Environment Variables

MXNet have several settings that can be changed via environment variable. Usually you do not need to change these settings, but they are listed here for reference.

Set the number of threads

  • MXNET_GPU_WORKER_NTHREADS (default=2)
    • Maximum number of threads that do the computation job on each GPU.
  • MXNET_GPU_COPY_NTHREADS (default=1)
    • Maximum number of threads that do memory copy job on each GPU.
  • MXNET_CPU_WORKER_NTHREADS (default=1)
    • Maximum number of threads that do the CPU computation job.
  • MXNET_CPU_PRIORITY_NTHREADS (default=4)
    • Number of threads given to prioritized CPU jobs.

Memory options

  • MXNET_EXEC_ENABLE_INPLACE (default=true)
    • Whether to enable inplace optimization in symbolic execution.
  • MXNET_EXEC_MATCH_RANGE (default=10)
    • The rough matching scale in symbolic execution memory allocator.
    • Set this to 0 if we do not want to enable memory sharing between graph nodes(for debug purpose).
  • MXNET_EXEC_NUM_TEMP (default=1)
    • Maximum number of temp workspace we can allocate to each device.
    • Set this to small number can save GPU memory.
    • It will also likely to decrease level of parallelism, which is usually OK.

Engine type

  • MXNET_ENGINE_TYPE (default=ThreadedEnginePerDevice)
    • The type of underlying execution engine of MXNet.
    • List of choices
      • NaiveEngine: very simple engine that use master thread to do computation.
      • ThreadedEngine: a threaded engine that uses global thread pool to schedule jobs.
      • ThreadedEnginePerDevice: a threaded engine that allocates thread per GPU.

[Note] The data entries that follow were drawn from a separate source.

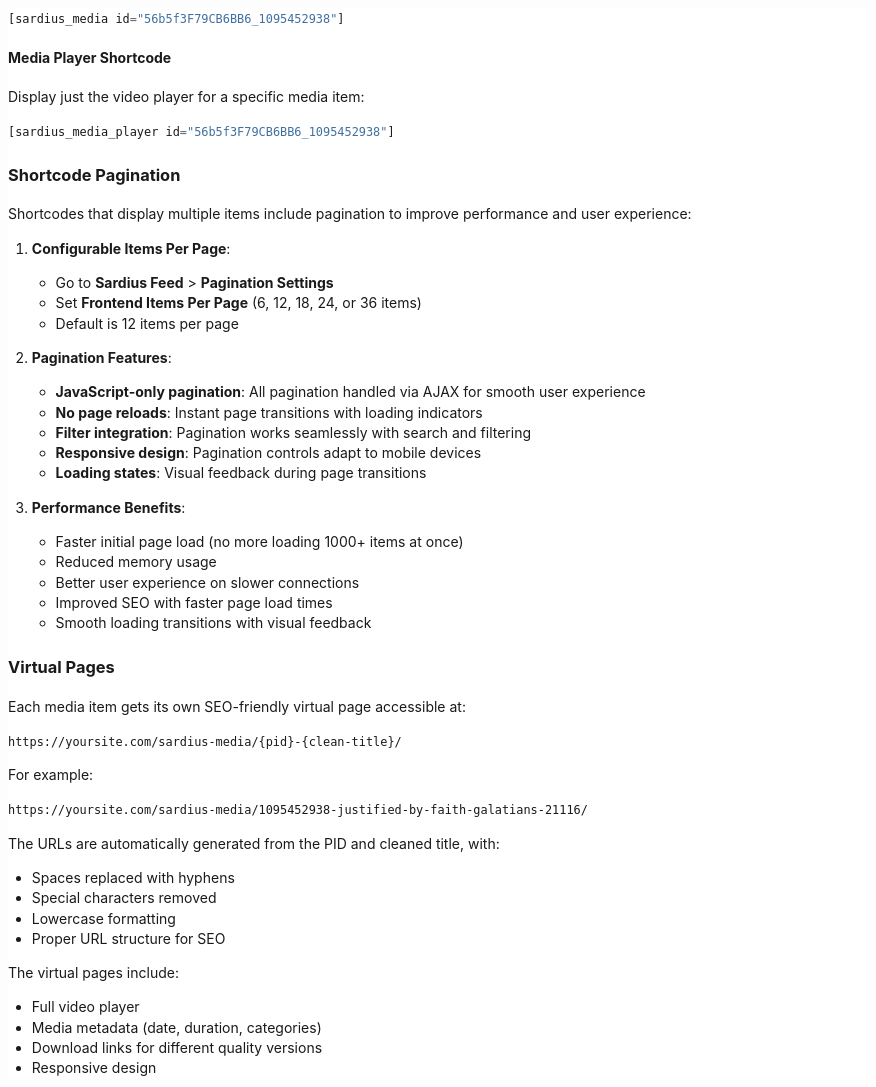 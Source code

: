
 ```php
[sardius_media id="56b5f3F79CB6BB6_1095452938"]
```

#### Media Player Shortcode
Display just the video player for a specific media item:

```php
[sardius_media_player id="56b5f3F79CB6BB6_1095452938"]
```

### Shortcode Pagination

Shortcodes that display multiple items include pagination to improve performance and user experience:

1. **Configurable Items Per Page**:
   - Go to **Sardius Feed** > **Pagination Settings**
   - Set **Frontend Items Per Page** (6, 12, 18, 24, or 36 items)
   - Default is 12 items per page

2. **Pagination Features**:
   - **JavaScript-only pagination**: All pagination handled via AJAX for smooth user experience
   - **No page reloads**: Instant page transitions with loading indicators
   - **Filter integration**: Pagination works seamlessly with search and filtering
   - **Responsive design**: Pagination controls adapt to mobile devices
   - **Loading states**: Visual feedback during page transitions

3. **Performance Benefits**:
   - Faster initial page load (no more loading 1000+ items at once)
   - Reduced memory usage
   - Better user experience on slower connections
   - Improved SEO with faster page load times
   - Smooth loading transitions with visual feedback

### Virtual Pages

Each media item gets its own SEO-friendly virtual page accessible at:
```
https://yoursite.com/sardius-media/{pid}-{clean-title}/
```

For example:
```
https://yoursite.com/sardius-media/1095452938-justified-by-faith-galatians-21116/
```

The URLs are automatically generated from the PID and cleaned title, with:
- Spaces replaced with hyphens
- Special characters removed
- Lowercase formatting
- Proper URL structure for SEO

The virtual pages include:
- Full video player
- Media metadata (date, duration, categories)
- Download links for different quality versions
- Responsive design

Control the data communication

  • MXNET_KVSTORE_REDUCTION_NTHREADS (default=4)
    • Number of CPU threads used for summing of big arrays.
  • MXNET_KVSTORE_BIGARRAY_BOUND (default=1e6)
    • The minimum size of “big array”.
    • When the array size is bigger than this threshold, MXNET_KVSTORE_REDUCTION_NTHREADS threads will be used for reduction.
  • MXNET_ENABLE_GPU_P2P (default=1)
    • If true, mxnet will try to use GPU peer-to-peer communication if available when kvstore’s type is device

Others

  • MXNET_CUDNN_AUTOTUNE_DEFAULT (default=0)
    • The default value of cudnn_tune for convolution layers.
    • Auto tuning is turn off by default. Set to 1 to turn on by default for benchmarking.

Settings for Minimum Memory Usage

  • Make sure min(MXNET_EXEC_NUM_TEMP, MXNET_GPU_WORKER_NTHREADS) = 1
    • The default setting satisfies this.

Settings for More GPU Parallelism

  • Set MXNET_GPU_WORKER_NTHREADS to larger number (e.g. 2)
    • You may want to set MXNET_EXEC_NUM_TEMP to reduce memory usage.
  • This may not speed things up, especially for image applications, because GPU is usually fully utilized even with serialized jobs.